Final answer:
The mass of bromine in 1 dm³ of Dead Sea water, based on a bromide ion concentration of 0.0526 mol/dm³, is calculated to be 8.40668 g/dm³. None of the answer choices a) 159.80 g b) 79.90 g c) 39.95 g d) 19.98 g match this calculated value.
Step-by-step explanation:
The question is asking for the mass of bromine in 1 dm³ of Dead Sea water based on the bromide ion concentration.
To find the mass, we use the molar mass of bromine (Br️) which is approximately 79.90 g/mol. Since the concentration is given as 0.0526 mol/dm³ for bromide ions and each bromide ion weighs about 79.90 g/mol, the mass of bromine in 1 dm³ of Dead Sea water can be calculated by multiplying the concentration by the molar mass of bromine (mass = concentration × molar mass).

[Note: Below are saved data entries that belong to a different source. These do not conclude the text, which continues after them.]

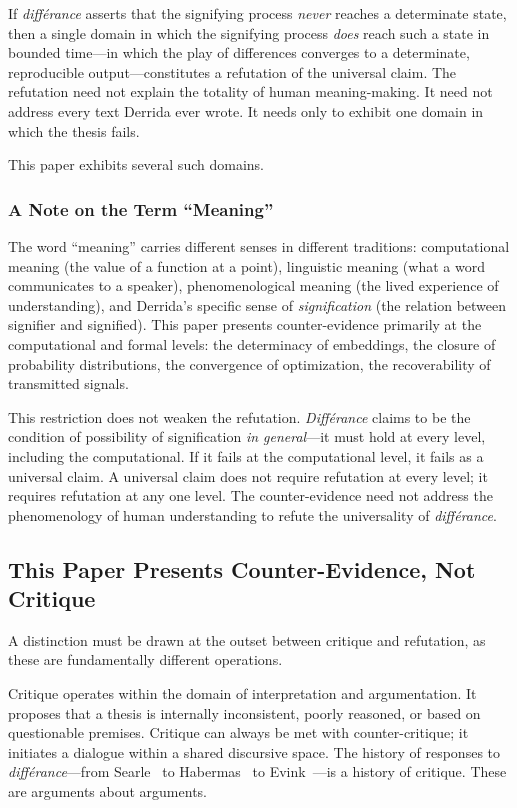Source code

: \documentclass[a4paper,twocolumn,11pt]{article}
\begin{document}
If \emph{diff\'erance} asserts that the signifying process \emph{never} reaches a determinate state, then a single domain in which the signifying process \emph{does} reach such a state in bounded time---in which the play of differences converges to a determinate, reproducible output---constitutes a refutation of the universal claim. The refutation need not explain the totality of human meaning-making. It need not address every text Derrida ever wrote. It needs only to exhibit one domain in which the thesis fails.

This paper exhibits several such domains.

\subsubsection{A Note on the Term ``Meaning''}

The word ``meaning'' carries different senses in different traditions: computational meaning (the value of a function at a point), linguistic meaning (what a word communicates to a speaker), phenomenological meaning (the lived experience of understanding), and Derrida's specific sense of \emph{signification} (the relation between signifier and signified). This paper presents counter-evidence primarily at the computational and formal levels: the determinacy of embeddings, the closure of probability distributions, the convergence of optimization, the recoverability of transmitted signals.

This restriction does not weaken the refutation. \emph{Diff\'erance} claims to be the condition of possibility of signification \emph{in general}---it must hold at every level, including the computational. If it fails at the computational level, it fails as a universal claim. A universal claim does not require refutation at every level; it requires refutation at any one level. The counter-evidence need not address the phenomenology of human understanding to refute the universality of \emph{diff\'erance}.

\subsection{This Paper Presents Counter-Evidence, Not Critique}
\label{sec:not-critique}

A distinction must be drawn at the outset between critique and refutation, as these are fundamentally different operations.

Critique operates within the domain of interpretation and argumentation. It proposes that a thesis is internally inconsistent, poorly reasoned, or based on questionable premises. Critique can always be met with counter-critique; it initiates a dialogue within a shared discursive space. The history of responses to \emph{diff\'erance}---from Searle~\cite{Searle1977} to Habermas~\cite{Habermas1985} to Evink~\cite{Evink2020}---is a history of critique. These are arguments about arguments.
\end{document}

To calculate: 0.0526 mol/dm³ × 79.90 g/mol = 4.20334 g/dm³. However, because each molecule of bromine (Br️) consists of two bromine atoms, we must consider this in calculating the mass of bromine molecules. Therefore, the mass of bromine will be twice the mass of a single bromine atom: 4.20334 g/dm³ × 2 = 8.40668 g/dm³.
The closest answer from the options provided is 8.39 g, which is not explicitly listed among the choices (a) 159.80 g (b) 79.90 g (c) 39.95 g (d) 19.98 g. None of the given options are correct based on our calculation. Therefore, a clarification or re-evaluation of the question and its choices may be necessary.